Convergence-How Are You Moving Toward Convergence?

We were selling a house in an older affluent area of town a few years ago.  After looking at all the math found in the comparable sales, the number I thought the house should sell for and the number the realtor thought it would take “to move the house in this market” was about $50,000 apart.

I remember doing the math in my head.  Her commission at the “move well” rate was about $12,000.  Her commission at the “it might take a little longer” level was $13,500.  To get the commission possibly a little quicker and/or easier would cost her about $1,500.  It would cost me $48,500.  To her, the difference between the two wasn’t that material, to me it was incredibly material.  She felt the $50k number at a 3% level and I felt it the other 97%.

I tried to illustrate the difference and she didn’t seem to understand my perspective.  We were looking at the very same situation with very different eyes and through very different filters.

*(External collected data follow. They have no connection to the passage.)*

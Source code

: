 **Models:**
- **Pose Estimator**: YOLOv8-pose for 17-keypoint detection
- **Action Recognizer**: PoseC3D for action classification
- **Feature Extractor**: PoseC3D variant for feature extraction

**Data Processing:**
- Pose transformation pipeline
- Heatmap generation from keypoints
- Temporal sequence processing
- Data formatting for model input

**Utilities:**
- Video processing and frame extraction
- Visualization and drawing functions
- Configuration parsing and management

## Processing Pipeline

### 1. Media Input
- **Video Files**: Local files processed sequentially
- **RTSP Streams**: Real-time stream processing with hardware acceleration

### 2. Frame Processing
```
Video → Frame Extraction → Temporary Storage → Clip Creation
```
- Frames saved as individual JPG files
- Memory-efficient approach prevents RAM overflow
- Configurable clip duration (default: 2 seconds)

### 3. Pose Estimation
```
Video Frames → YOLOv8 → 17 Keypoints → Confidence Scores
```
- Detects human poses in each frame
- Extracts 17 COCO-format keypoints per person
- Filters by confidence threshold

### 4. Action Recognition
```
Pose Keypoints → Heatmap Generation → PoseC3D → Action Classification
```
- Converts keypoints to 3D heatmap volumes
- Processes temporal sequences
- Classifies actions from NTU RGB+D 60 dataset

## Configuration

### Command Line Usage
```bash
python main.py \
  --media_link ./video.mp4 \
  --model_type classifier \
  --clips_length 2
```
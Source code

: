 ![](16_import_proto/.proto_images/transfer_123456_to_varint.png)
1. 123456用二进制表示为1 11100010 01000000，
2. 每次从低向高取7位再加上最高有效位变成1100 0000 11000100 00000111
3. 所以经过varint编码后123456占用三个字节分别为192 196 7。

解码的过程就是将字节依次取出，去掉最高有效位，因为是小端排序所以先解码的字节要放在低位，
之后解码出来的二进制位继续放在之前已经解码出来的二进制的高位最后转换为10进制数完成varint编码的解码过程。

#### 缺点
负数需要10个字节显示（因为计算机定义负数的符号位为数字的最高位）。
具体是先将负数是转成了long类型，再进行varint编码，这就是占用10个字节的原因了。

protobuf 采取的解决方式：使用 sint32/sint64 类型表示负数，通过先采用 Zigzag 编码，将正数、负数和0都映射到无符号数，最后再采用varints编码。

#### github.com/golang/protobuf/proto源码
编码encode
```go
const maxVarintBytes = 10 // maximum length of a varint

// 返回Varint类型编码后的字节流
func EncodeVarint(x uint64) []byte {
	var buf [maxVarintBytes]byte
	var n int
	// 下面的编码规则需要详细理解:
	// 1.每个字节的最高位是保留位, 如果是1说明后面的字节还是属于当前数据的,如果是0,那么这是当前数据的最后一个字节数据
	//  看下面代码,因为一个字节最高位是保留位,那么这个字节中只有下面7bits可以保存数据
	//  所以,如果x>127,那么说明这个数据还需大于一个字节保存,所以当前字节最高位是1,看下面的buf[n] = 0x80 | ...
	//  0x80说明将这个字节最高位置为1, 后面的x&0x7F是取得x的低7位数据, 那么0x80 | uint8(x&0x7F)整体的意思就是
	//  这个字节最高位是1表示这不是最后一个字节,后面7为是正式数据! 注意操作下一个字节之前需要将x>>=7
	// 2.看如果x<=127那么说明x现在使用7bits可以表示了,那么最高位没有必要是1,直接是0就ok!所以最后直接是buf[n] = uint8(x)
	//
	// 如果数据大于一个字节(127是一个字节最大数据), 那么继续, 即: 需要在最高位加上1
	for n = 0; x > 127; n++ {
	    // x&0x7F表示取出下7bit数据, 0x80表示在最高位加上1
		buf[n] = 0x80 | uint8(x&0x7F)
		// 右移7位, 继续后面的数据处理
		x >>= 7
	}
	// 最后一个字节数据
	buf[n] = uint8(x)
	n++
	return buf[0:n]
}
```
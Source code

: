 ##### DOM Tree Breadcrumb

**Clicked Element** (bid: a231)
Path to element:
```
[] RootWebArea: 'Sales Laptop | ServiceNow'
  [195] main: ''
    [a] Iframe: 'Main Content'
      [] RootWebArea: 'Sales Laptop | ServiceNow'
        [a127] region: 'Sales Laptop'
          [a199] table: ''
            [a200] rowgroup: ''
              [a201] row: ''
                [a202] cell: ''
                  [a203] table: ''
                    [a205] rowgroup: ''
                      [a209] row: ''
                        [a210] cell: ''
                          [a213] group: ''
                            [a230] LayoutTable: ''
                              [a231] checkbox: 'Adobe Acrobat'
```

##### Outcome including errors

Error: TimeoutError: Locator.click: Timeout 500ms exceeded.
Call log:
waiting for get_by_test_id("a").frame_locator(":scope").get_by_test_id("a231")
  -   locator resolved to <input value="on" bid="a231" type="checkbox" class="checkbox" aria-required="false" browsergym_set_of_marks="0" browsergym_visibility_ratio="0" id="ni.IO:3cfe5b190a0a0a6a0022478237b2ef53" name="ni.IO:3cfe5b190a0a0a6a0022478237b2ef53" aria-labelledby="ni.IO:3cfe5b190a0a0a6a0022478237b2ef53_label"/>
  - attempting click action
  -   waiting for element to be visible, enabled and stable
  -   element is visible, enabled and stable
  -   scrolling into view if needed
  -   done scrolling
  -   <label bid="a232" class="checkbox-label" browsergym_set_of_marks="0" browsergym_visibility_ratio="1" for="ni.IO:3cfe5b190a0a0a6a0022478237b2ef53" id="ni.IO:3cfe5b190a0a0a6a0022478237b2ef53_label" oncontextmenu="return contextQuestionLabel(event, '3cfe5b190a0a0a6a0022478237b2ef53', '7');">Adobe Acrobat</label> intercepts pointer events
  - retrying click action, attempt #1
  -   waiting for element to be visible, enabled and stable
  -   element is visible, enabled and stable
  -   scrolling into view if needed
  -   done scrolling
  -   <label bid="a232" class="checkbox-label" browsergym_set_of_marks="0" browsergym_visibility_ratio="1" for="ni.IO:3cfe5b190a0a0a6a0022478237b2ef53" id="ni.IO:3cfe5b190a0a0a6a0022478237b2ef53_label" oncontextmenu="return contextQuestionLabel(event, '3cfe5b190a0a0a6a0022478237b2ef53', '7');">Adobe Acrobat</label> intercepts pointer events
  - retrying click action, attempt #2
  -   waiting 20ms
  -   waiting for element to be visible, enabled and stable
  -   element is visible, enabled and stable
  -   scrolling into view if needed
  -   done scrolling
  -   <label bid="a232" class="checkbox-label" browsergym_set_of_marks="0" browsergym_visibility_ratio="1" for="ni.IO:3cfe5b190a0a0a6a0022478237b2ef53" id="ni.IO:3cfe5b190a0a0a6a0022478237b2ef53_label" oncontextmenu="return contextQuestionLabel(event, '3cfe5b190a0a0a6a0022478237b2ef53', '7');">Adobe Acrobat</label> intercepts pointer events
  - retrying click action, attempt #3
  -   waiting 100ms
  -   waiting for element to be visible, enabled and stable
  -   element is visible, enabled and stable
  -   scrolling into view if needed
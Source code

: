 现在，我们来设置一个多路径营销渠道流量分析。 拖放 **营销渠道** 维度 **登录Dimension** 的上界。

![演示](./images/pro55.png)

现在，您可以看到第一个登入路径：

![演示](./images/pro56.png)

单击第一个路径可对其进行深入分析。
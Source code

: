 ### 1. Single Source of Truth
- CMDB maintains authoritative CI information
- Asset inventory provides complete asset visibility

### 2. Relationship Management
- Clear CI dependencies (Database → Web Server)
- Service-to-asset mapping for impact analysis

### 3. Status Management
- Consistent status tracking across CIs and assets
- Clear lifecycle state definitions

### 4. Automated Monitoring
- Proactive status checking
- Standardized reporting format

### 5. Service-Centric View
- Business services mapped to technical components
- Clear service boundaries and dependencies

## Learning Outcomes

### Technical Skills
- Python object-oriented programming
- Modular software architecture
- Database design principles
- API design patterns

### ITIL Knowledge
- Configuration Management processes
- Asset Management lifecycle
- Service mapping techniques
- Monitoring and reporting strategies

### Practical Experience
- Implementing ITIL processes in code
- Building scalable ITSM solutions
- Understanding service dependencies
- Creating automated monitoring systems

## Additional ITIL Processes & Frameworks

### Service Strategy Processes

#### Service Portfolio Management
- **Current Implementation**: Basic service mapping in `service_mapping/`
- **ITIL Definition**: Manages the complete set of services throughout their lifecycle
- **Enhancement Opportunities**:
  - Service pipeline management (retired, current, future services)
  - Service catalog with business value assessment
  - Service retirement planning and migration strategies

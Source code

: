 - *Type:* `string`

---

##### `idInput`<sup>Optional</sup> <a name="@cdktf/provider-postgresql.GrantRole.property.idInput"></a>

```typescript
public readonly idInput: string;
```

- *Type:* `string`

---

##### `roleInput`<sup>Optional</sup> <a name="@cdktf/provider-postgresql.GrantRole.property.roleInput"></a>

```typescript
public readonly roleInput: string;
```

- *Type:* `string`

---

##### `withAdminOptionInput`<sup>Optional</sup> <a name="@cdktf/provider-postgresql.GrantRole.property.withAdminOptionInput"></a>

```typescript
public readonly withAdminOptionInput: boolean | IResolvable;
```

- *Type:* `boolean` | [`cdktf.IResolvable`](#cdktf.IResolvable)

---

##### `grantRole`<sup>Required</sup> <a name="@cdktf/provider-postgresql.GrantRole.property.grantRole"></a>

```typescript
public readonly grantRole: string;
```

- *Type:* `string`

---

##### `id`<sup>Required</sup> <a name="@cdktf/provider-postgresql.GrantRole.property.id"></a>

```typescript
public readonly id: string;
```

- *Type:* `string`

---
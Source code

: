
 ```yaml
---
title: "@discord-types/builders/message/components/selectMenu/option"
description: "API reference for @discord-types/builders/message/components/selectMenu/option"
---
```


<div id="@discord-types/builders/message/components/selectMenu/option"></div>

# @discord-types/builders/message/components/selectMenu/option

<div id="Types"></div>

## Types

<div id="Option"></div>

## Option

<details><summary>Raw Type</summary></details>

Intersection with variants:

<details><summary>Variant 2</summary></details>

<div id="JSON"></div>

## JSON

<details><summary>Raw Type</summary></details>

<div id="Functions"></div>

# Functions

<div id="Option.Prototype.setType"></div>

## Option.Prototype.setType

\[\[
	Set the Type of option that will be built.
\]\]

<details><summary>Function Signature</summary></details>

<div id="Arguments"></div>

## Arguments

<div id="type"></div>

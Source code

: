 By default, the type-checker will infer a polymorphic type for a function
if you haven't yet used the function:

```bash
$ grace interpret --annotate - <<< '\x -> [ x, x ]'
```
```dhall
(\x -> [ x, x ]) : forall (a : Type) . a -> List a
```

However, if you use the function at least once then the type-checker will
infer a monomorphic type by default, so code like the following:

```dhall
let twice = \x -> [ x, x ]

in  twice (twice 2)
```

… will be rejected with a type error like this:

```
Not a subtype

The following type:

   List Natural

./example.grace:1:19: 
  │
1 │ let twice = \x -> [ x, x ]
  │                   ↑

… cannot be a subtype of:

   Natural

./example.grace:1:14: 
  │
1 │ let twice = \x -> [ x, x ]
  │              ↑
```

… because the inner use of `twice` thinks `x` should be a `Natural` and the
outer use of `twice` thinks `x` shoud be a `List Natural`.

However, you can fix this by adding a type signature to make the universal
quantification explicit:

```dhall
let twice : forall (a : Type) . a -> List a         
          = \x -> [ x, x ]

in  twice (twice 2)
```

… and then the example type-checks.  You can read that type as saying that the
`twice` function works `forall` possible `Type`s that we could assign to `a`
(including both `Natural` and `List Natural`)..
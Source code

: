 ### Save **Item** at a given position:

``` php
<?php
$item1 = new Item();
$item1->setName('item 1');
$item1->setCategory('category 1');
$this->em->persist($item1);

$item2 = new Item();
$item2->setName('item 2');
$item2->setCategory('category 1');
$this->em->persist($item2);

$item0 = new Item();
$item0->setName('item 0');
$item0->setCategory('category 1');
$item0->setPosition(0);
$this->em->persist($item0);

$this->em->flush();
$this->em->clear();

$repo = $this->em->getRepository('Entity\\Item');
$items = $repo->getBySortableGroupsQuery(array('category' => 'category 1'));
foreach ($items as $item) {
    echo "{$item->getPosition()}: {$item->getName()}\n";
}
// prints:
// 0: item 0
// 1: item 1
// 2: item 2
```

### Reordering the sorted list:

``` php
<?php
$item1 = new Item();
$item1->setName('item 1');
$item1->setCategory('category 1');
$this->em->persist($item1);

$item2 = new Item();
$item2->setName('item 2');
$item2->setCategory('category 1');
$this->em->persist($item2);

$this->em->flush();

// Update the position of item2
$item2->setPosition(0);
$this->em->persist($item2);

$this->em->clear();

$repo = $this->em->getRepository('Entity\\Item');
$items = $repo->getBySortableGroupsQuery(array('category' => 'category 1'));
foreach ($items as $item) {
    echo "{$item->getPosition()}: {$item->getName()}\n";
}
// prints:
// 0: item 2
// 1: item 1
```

Have you ever had that experience?

If you are married, I know you have.  Before I learned to understand and appreciate the incredibly valuable and unique perspective my wife brings to nearly every situation, I simply saw her perspective as wrong.  I could not see past my own opinion, born of my experience, to value hers.  Understanding that she not only carries a different set of lenses, but that God ordained it that way to powerfully balance me and my determinations, has completely changed our marriage.  We agreed deeply on all the things that really mattered, but tended to focus on the small ways we didn’t.

It has not come easily and I still struggle with fully honoring this “gift,”but I’ve made a lot of progress.

All of this is serving as a set and backdrop for the play unfolding in front of me with a couple I am meeting for breakfast.  There is some level of frustration between the two of them as I tilt into some sensitive areas.  They are clearly not on the same page on a couple of issues.  The conversation is a little tense, but still very amicable.

The more I talk to them, the more I came to understand the reality of their relationship:

  • They love one another.
  • They are deeply committed to each other and their family.
  • They seem to actually like and enjoy one another.
  • They believe in the same things.
  • They hope for the same things.

Just as God intended it.

Said another way, when you look at their hopes, dreams, desires, and beliefs, there was about a 97% overlap.  But as we talked, they seemed to be focusing mostly on the 3% where they weren’t on the same page.  They wanted and desired the same things, but there was just a little bit of noise on what they needed to do to get there.  

Why is that?  The deck is incredibly stacked against us.

  • Our traditional idea of marriage is on the ropes.
  • Our enemy hates everything marriage represents spiritually.
  • Joy is considered the byproduct of self-actualization, not committed sacrifice.
  • Marriage is a temporary, not permanent transaction, too easily discarded.

If we focus entirely on the 3% (if that is our reality), convergence seems impossible.  But if our primary reality is the 97%, with only 3% of noise separating perfect alignment, working toward resolution seems completely probable.  Like the well-worn ruts of a vehicle driven path, this couple is on a long journey in a similar direction, slightly apart, with the two paths seemingly blurring into one in the future.

How are you moving toward convergence with your spouse?

How are you moving toward convergence with your partners or team?

Is your reality more about the percentage that separates you or the likely larger percentage where you are aligned?

Is it time to claim and celebrate the 97% as the necessary step toward addressing the 3%?